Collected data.
──────────

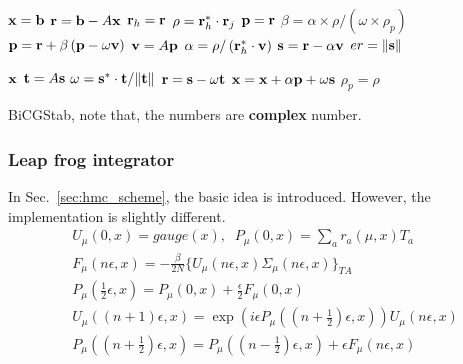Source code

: \begin{algorithm}[H]
\begin{algorithmic}
\State ${\bf x}={\bf b}$
    \State ${\bf r}={\bf b}-A{\bf x}$
    \State ${\bf r}_h={\bf r}$
        \State $\rho = {\bf r}_h^* \cdot {\bf r}_j$
            \State ${\bf p}={\bf r}$
        \Else
            \State $\beta = \alpha \times \rho / (\omega \times \rho_p)$
            \State ${\bf p}={\bf r}+\beta\left({\bf p}-\omega {\bf v}\right)$
        \EndIf
        \State ${\bf v}=A{\bf p}$
        \State $\alpha = \rho / \left({\bf r}_h^*\cdot {\bf v}\right)$
        \State ${\bf s}={\bf r}-\alpha {\bf v}$
            \State $er=\|{\bf s}\|$

                \Return ${\bf x}$
            \EndIf
        \EndIf
        \State ${\bf t}=A{\bf s}$
        \State $\omega = {\bf s}^*\cdot {\bf t}/\|{\bf t}\|$
        \State ${\bf r}={\bf s}-\omega {\bf t}$
        \State ${\bf x}={\bf x}+\alpha {\bf p}+\omega {\bf s}$
        \State $\rho _p=\rho$
    \EndFor
\EndFor
\end{algorithmic}
\caption{\label{alg.BiCGStab}BiCGStab, note that, the numbers are \textbf{complex} number.}
\end{algorithm}

\subsubsection{\label{sec:Leap frog}Leap frog integrator}

In Sec.~\ref{sec:hmc_scheme}, the basic idea is introduced. However, the implementation is slightly different.
\begin{subequations}
\begin{eqnarray}
&U_{\mu}(0,x)=gauge(x),\;\;P_{\mu}(0,x)=\sum _{a}r_a(\mu,x)T_a\\
&F_{\mu}(n\epsilon,x)=-\frac{\beta}{2N}\{U_{\mu}(n\epsilon,x)\Sigma _{\mu}(n\epsilon,x)\}_{TA}\\
&P_{\mu}(\frac{1}{2}\epsilon,x)=P_{\mu}(0,x)+\frac{\epsilon}{2}F_{\mu}(0,x)\\
&U_{\mu}((n+1)\epsilon,x)=\exp \left(i\epsilon P_{\mu}((n+\frac{1}{2})\epsilon,x)\right)U_{\mu}(n\epsilon,x)\\
&P_{\mu}((n+\frac{1}{2})\epsilon,x)=P_{\mu}((n-\frac{1}{2})\epsilon,x)+\epsilon F_{\mu}(n\epsilon,x)
\end{eqnarray}
\label{eq.hmc.update_leapfrog}
\end{subequations}

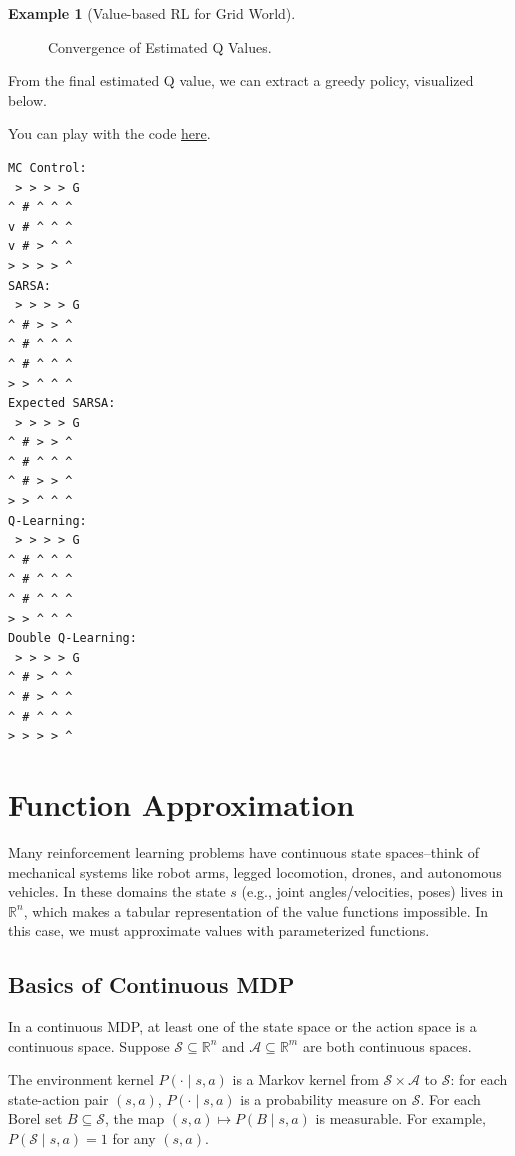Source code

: \documentclass[
]{book}
\theoremstyle{definition}
\theoremstyle{definition}
\newtheorem{example}{Example}[chapter]
\theoremstyle{definition}
\theoremstyle{definition}
\theoremstyle{remark}
\begin{document}
\begin{example}[Value-based RL for Grid World]
\begin{figure}
{}

\caption{Convergence of Estimated Q Values.}\label{fig:grid-world-Q-convergence}
\end{figure}

From the final estimated Q value, we can extract a greedy policy, visualized below.

You can play with the code \href{https://github.com/ComputationalRobotics/2025-ES-AM-158-LECTURE-CODE/blob/main/GPI_GridWorld.py}{here}.

\begin{verbatim}
MC Control:
 > > > > G
^ # ^ ^ ^
v # ^ ^ ^
v # > ^ ^
> > > > ^
SARSA:
 > > > > G
^ # > > ^
^ # ^ ^ ^
^ # ^ ^ ^
> > ^ ^ ^
Expected SARSA:
 > > > > G
^ # > > ^
^ # ^ ^ ^
^ # > > ^
> > ^ ^ ^
Q-Learning:
 > > > > G
^ # ^ ^ ^
^ # ^ ^ ^
^ # ^ ^ ^
> > ^ ^ ^
Double Q-Learning:
 > > > > G
^ # > ^ ^
^ # > ^ ^
^ # ^ ^ ^
> > > > ^
\end{verbatim}

\end{example}

\section{Function Approximation}\label{function-approximation}

Many reinforcement learning problems have continuous state spaces--think of mechanical systems like robot arms, legged locomotion, drones, and autonomous vehicles. In these domains the state \(s\) (e.g., joint angles/velocities, poses) lives in \(\mathbb{R}^n\), which makes a tabular representation of the value functions impossible. In this case, we must approximate values with parameterized functions.

\subsection{Basics of Continuous MDP}\label{basics-of-continuous-mdp}

In a continuous MDP, at least one of the state space or the action space is a continuous space. Suppose \(\mathcal{S} \subseteq \mathbb{R}^n\) and \(\mathcal{A} \subseteq \mathbb{R}^{m}\) are both continuous spaces.

The environment kernel \(P(\cdot \mid s, a)\) is a Markov kernel from \(\mathcal{S} \times \mathcal{A}\) to \(\mathcal{S}\): for each state-action pair \((s,a)\), \(P(\cdot \mid s,a)\) is a probability measure on \(\mathcal{S}\). For each Borel set \(B \subseteq \mathcal{S}\), the map \((s,a) \mapsto P(B \mid s, a)\) is measurable. For example, \(P(\mathcal{S} \mid s, a) = 1\) for any \((s,a)\).
\end{document}
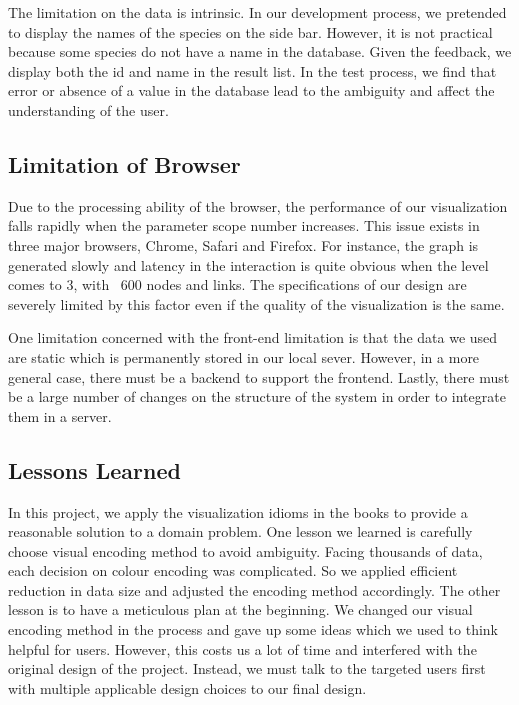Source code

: \documentclass[journal]{vgtc}                %
\begin{document}
The limitation on the data is intrinsic.  In our development process, we pretended to display the names of the species on the side bar. However, it is not practical because some species do not have a name in the database. Given the feedback, we display both the id and name in the result list. In the test process, we find that error or absence of a value in the database lead to the ambiguity and affect the understanding of the user. 

\subsection{Limitation of Browser}
Due to the processing ability of the browser, the performance of our visualization falls rapidly when the parameter scope number increases.  This issue exists in three major browsers, Chrome, Safari and Firefox. For instance, the graph is generated slowly and latency in the interaction is quite obvious when the level comes to 3, with ~600 nodes and links. The specifications of our design are severely limited by this factor even if the quality of the visualization is the same. 

One limitation concerned with the front-end limitation is that the data we used are static which is permanently stored in our local sever. However, in a more general case, there must be a backend to support the frontend. Lastly, there must be a large number of changes on the structure of the system in order to integrate them in a server.

\subsection{Lessons Learned}
In this project, we apply the visualization idioms in the books to provide a reasonable solution to a domain problem. One lesson we learned is carefully choose visual encoding method to avoid ambiguity. Facing thousands of data, each decision on colour encoding was complicated. So we applied efficient reduction in data size and adjusted the encoding method accordingly. The other lesson is to have a meticulous plan at the beginning. We changed our visual encoding method in the process and gave up some ideas which we used to think helpful for users. However, this costs us a lot of time and interfered with the original design of the project. Instead, we must talk to the targeted users first with multiple applicable design choices to our final design. 
\end{document}
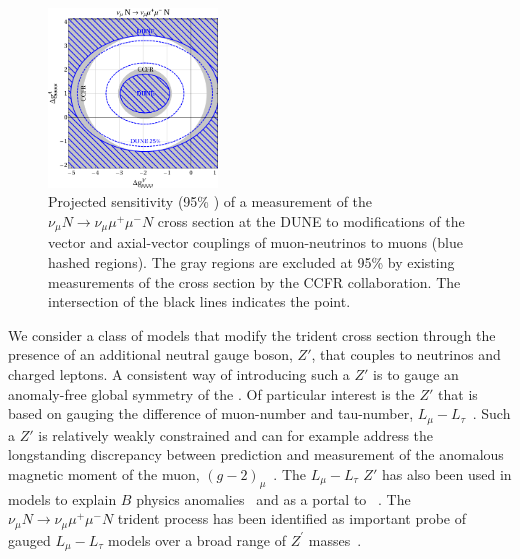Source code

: \begin{figure}[tb!]
\centering
\includegraphics[width=0.4\textwidth]{graphics/model_independent_2.pdf}
\caption[$\nu_\mu N \to \nu_\mu \mu^+\mu^- N$ cross section at ND and (axial-)vector couplings of \numu{} to muons]
{Projected sensitivity (95\% ) of a measurement of the $\nu_\mu N \to \nu_\mu \mu^+\mu^- N$ cross section at the DUNE  to modifications of the vector and axial-vector couplings of muon-neutrinos to muons (blue hashed regions). The gray regions are excluded at 95\%  by existing measurements of the cross section by the CCFR collaboration. The intersection of the black lines indicates the  point.}
\label{fig:trident_gVgA}
\end{figure}

We consider a class of models that modify the trident cross section through the presence of an additional neutral gauge boson, $Z'$, that couples to neutrinos and charged leptons. A consistent way of introducing such a $Z'$ is to gauge an anomaly-free global symmetry of the . Of particular interest is the $Z'$ that is based on gauging the difference of muon-number and tau-number, $L_\mu - L_\tau$~\cite{He:1990pn,He:1991qd}. Such a $Z'$ is relatively weakly constrained and can for example address the longstanding discrepancy between  prediction and measurement of the anomalous magnetic moment of the muon, $(g-2)_\mu$~\cite{Baek:2001kca,Harigaya:2013twa}. The $L_\mu - L_\tau$ $Z'$ has also been used in models to explain $B$ physics anomalies~\cite{Altmannshofer:2014cfa} and as a portal to ~\cite{Baek:2008nz,Altmannshofer:2016jzy}. The $\nu_\mu N \to \nu_\mu \mu^+\mu^- N$ trident process has been identified as important probe of gauged $L_\mu - L_\tau$ models over a broad range of $Z^\prime$ masses~\cite{Altmannshofer:2014cfa,Altmannshofer:2014pba}.

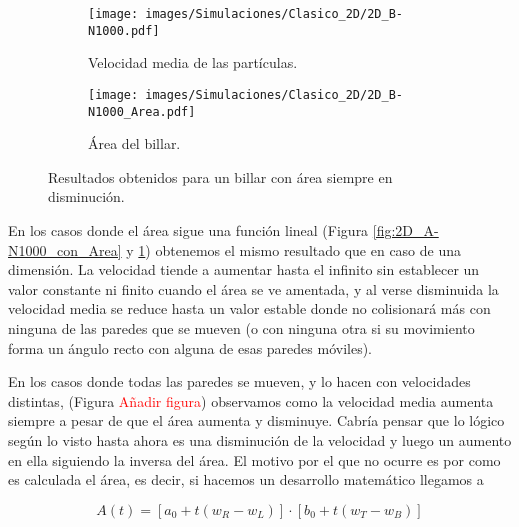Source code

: \documentclass[11pt, spanish]{book}
\begin{document}
\begin{figure}[H]
    \begin{subfigure}[b]{0.5\textwidth}
        \centering
        \texttt{[image: images/Simulaciones/Clasico\_2D/2D\_B-N1000.pdf]}
        \caption{Velocidad media de las partículas.}
    \end{subfigure}
    \hfill
    \begin{subfigure}[b]{0.5\textwidth}
        \centering
        \texttt{[image: images/Simulaciones/Clasico\_2D/2D\_B-N1000\_Area.pdf]}
        \caption{Área del billar.}
    \end{subfigure}
    \caption{Resultados obtenidos para un billar con área siempre en disminución.}
    \label{fig:2D_B-N1000_con_Area}
\end{figure}

En los casos donde el área sigue una función lineal (Figura \ref{fig:2D_A-N1000_con_Area} y \ref{fig:2D_B-N1000_con_Area}) obtenemos el mismo resultado que en caso de una dimensión. La velocidad tiende a aumentar hasta el infinito sin establecer un valor constante ni finito cuando el área se ve amentada, y al verse disminuida la velocidad media se reduce hasta un valor estable donde no colisionará más con ninguna de las paredes que se mueven (o con ninguna otra si su movimiento forma un ángulo recto con alguna de esas paredes móviles).

\vspace{3mm}

En los casos donde todas las paredes se mueven, y lo hacen con velocidades distintas, (Figura \textcolor{red}{Añadir figura}) observamos como la velocidad media aumenta siempre a pesar de que el área aumenta y disminuye. Cabría pensar que lo lógico según lo visto hasta ahora es una disminución de la velocidad y luego un aumento en ella siguiendo la inversa del área. El motivo por el que no ocurre es por como es calculada el área, es decir, si hacemos un desarrollo matemático llegamos a 

\begin{equation}
    A(t) = \left[ a_0 + t (w_R - w_L) \right] \cdot \left[ b_0 + t (w_T - w_B) \right]
\end{equation}
\end{document}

──────────

Prompt. "left" is the string to look for; please copy every line of the records above where it appears.

Expected output.
            \State ${\bf p}={\bf r}+\beta\left({\bf p}-\omega {\bf v}\right)$
        \State $\alpha = \rho / \left({\bf r}_h^*\cdot {\bf v}\right)$
&U_{\mu}((n+1)\epsilon,x)=\exp \left(i\epsilon P_{\mu}((n+\frac{1}{2})\epsilon,x)\right)U_{\mu}(n\epsilon,x)\\
    A(t) = \left[ a_0 + t (w_R - w_L) \right] \cdot \left[ b_0 + t (w_T - w_B) \right]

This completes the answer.